This is the new Lamborghini Aventador 750-4 SV, the version with less weight and more power.
Big-winged ‘Superveloce’ edition of Lamborghini’s V12 halo car lands in Geneva. Geneva runs scared
Two little letters mean a lot in Lamborghini land. SV is a badge applied only to the raging bull’s very raging-est versions.
And the Aventador LP 750-4 – the yet-more-rapid version of Sant’Agata’s V12 halo car – rages pretty hard. SV is short for the not-so-little Italian expression Superveloce. Veloce means speed. You can guess the super bit.
To find that speed, the Lambo engineers went deep into the bowels of the mighty 6.5-litre V12. They trimmed its valve timing and variable intake trumpets so it kicks and screams even harder at high revs. It exhales its dragon’s breath through a new free-flowing lightweight exhaust system.
The result is a mighty 740bhp (without any kind of forced induction, let’s not forget), up 50bhp from the ‘standard’ Aventador’s 690. Rev limit? 8500rpm. We are trying to imagine the sound. We are failing.
Less weight is another part of the SV’s mighty CV. Some 50kg has been vaporised, leaving a kerb weight of just over 1600kg. That means the overall power-to-weight ratio is 10 percent more favourable than the standard Aventador, a difference that will surely make itself felt.
Lamborghini says it’ll get to 62mph in a brutal 2.8 seconds. The shot from 0-125mph is an even more impressive 8.6 seconds. That’s Porsche 918 territory.

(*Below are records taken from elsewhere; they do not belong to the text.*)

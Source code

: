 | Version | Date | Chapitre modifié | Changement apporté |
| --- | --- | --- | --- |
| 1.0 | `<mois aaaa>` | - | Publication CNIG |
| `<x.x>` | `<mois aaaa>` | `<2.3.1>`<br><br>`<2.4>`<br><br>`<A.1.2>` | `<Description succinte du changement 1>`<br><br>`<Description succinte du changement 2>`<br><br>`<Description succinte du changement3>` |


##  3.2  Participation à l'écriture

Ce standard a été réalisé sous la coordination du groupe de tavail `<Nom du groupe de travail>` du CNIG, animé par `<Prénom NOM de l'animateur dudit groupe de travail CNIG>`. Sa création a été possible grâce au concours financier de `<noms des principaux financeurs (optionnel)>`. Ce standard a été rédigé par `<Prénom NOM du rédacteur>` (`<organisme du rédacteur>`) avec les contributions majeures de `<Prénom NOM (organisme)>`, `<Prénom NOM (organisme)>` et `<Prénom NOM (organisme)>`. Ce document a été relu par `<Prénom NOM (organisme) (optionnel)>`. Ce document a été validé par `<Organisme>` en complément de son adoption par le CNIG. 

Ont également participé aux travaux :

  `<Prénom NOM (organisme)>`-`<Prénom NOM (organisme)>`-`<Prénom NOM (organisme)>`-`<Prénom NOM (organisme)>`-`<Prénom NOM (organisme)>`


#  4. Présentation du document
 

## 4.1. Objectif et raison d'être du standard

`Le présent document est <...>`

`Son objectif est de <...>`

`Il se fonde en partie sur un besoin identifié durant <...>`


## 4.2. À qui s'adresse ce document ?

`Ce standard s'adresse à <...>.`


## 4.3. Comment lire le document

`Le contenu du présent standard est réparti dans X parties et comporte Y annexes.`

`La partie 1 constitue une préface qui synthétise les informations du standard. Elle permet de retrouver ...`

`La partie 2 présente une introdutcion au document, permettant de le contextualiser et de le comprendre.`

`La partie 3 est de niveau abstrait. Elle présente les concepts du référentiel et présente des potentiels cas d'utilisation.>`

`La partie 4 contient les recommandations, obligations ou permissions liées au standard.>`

How did they do it? Lambo has become very expert in different carbonfibre techniques. So we have door and sill panels in a superlight form of sheet-moulded carbonfibre. The rear engine cooling intakes and the wing are both fixed, whereas they usually have motors. They too are carbon.

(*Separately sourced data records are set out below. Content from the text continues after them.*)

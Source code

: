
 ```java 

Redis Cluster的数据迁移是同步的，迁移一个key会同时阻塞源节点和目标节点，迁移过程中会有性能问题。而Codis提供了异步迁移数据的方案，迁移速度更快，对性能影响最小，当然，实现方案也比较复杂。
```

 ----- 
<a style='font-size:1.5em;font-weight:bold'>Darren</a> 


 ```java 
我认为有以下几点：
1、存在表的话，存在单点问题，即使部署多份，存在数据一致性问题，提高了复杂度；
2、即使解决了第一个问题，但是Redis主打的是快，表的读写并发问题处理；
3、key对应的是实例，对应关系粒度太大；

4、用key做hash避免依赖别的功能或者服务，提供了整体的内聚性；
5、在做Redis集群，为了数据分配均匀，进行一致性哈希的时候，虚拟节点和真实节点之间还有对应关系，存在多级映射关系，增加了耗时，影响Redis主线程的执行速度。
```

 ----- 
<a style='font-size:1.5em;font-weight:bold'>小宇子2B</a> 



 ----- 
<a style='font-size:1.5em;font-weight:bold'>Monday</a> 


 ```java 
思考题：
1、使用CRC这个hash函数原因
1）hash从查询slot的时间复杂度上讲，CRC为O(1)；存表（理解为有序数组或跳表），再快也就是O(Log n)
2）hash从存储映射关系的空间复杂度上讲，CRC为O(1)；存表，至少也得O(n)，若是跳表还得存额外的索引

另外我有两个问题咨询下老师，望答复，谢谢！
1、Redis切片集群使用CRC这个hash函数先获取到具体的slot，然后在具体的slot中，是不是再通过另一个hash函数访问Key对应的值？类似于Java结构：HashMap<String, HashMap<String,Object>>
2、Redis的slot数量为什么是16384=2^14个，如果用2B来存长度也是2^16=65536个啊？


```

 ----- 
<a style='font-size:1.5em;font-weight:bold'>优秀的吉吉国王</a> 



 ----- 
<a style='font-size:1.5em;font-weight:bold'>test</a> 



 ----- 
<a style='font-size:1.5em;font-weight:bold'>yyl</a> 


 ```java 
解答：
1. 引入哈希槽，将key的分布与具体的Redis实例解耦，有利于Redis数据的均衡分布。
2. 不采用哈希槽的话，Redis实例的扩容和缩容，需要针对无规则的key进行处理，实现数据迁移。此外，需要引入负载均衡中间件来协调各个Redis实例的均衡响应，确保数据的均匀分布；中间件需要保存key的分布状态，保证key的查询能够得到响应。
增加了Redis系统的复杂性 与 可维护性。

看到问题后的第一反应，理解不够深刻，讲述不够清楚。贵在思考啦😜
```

Inside, there are ultra-light carbon seats, no carpets (so you can see the carbon tub), no stereo, and less sound-deadening. To be honest, that’s probably most of your weight saving right there.

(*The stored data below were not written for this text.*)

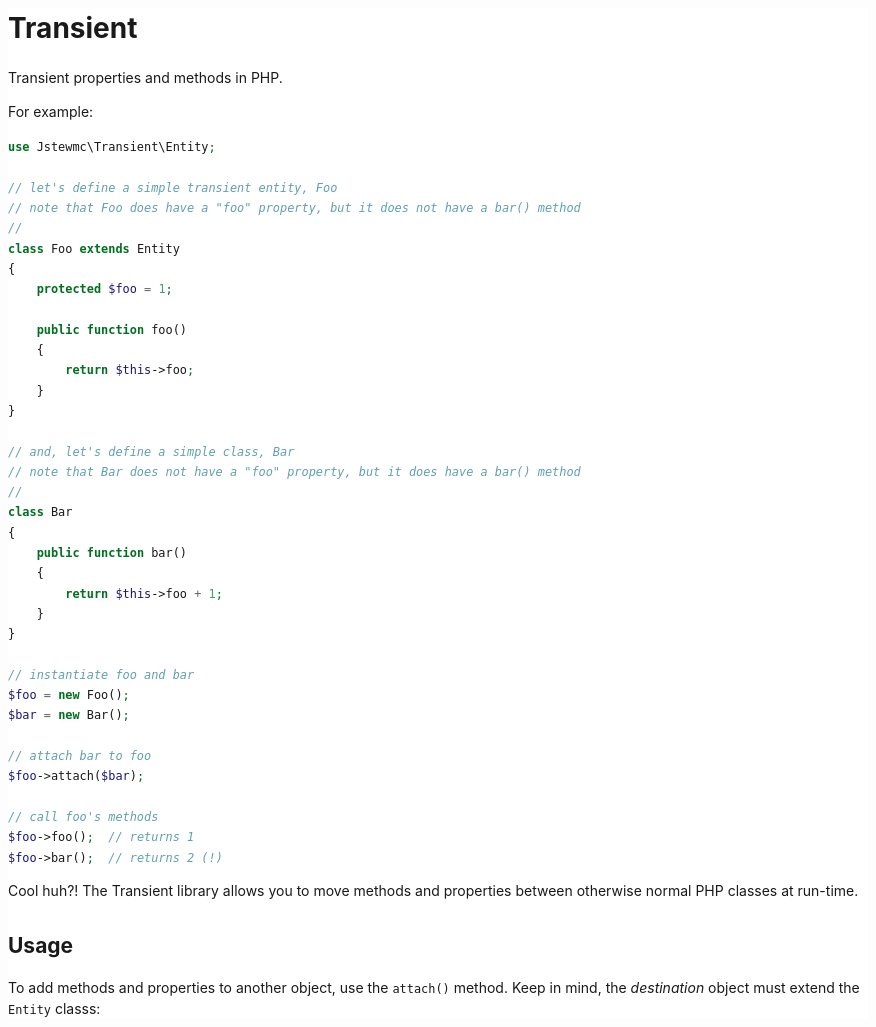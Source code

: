 # Transient
Transient properties and methods in PHP.

For example:

```php
use Jstewmc\Transient\Entity;

// let's define a simple transient entity, Foo
// note that Foo does have a "foo" property, but it does not have a bar() method
//
class Foo extends Entity
{
    protected $foo = 1;
    
    public function foo()
    {
        return $this->foo;
    }
}

// and, let's define a simple class, Bar
// note that Bar does not have a "foo" property, but it does have a bar() method
//
class Bar 
{
    public function bar()
    {
        return $this->foo + 1;
    }
}

// instantiate foo and bar
$foo = new Foo();
$bar = new Bar();

// attach bar to foo
$foo->attach($bar);

// call foo's methods
$foo->foo();  // returns 1
$foo->bar();  // returns 2 (!)
```

Cool huh?! The Transient library allows you to move methods and properties between otherwise normal PHP classes at run-time.

## Usage

To add methods and properties to another object, use the `attach()` method. Keep in mind, the _destination_ object must extend the `Entity` classs:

Now handling. The pushrod suspension of the Aventador has been given adaptive MR dampers for the SV, which is always good. We’re more chary about the new steering system, which is supposed to have a computer-variable ratio.
At the unveil, Lambo said: ‘the electromechanical Lamborghini Dynamic Steering (LDS)… variably adapts the steering ratio to road speed and to the dynamic mode selected.’ Yes, it’s variable ratio electric steering, and frankly we’re worried.
See, when you have a steering where the ratio is varied – not according to lock but according to speed and other parameters – the result feels unpleasant. No car has ever broken that rule. Lambo R&D chief Maurizio Reggiani says it’s fine, that you get more control at all speed because of the aero and tyres. We countered that we don’t want grip, we want feel. Reggiani reckons Lambo has it covered. We will see.
Finally on the agenda: aero. You’ll have doubtless noticed the rear wing. It has three positions. Your pit crew can adjust it for more downforce or a higher (‘over 217mph’) top speed. It sits above a diffuser the size of a motorway tunnel.
The front splitter helps pin the Aventador SV to the road, too, so in total you have 170 percent more downforce than the standard car. Vast new meshes at the front and rear help take care of the heat rejected by the fiery new engine, and the brakes. At the back, it means you get a clear view of the bowels of the machine.
They’ve ended up with a car that has more edges than an explosion in a cutlery factory. And yet it doesn’t look random: everything ties to everything else. It really does make the standard Aventador look tame. And we don’t have to tell you what a feat that is.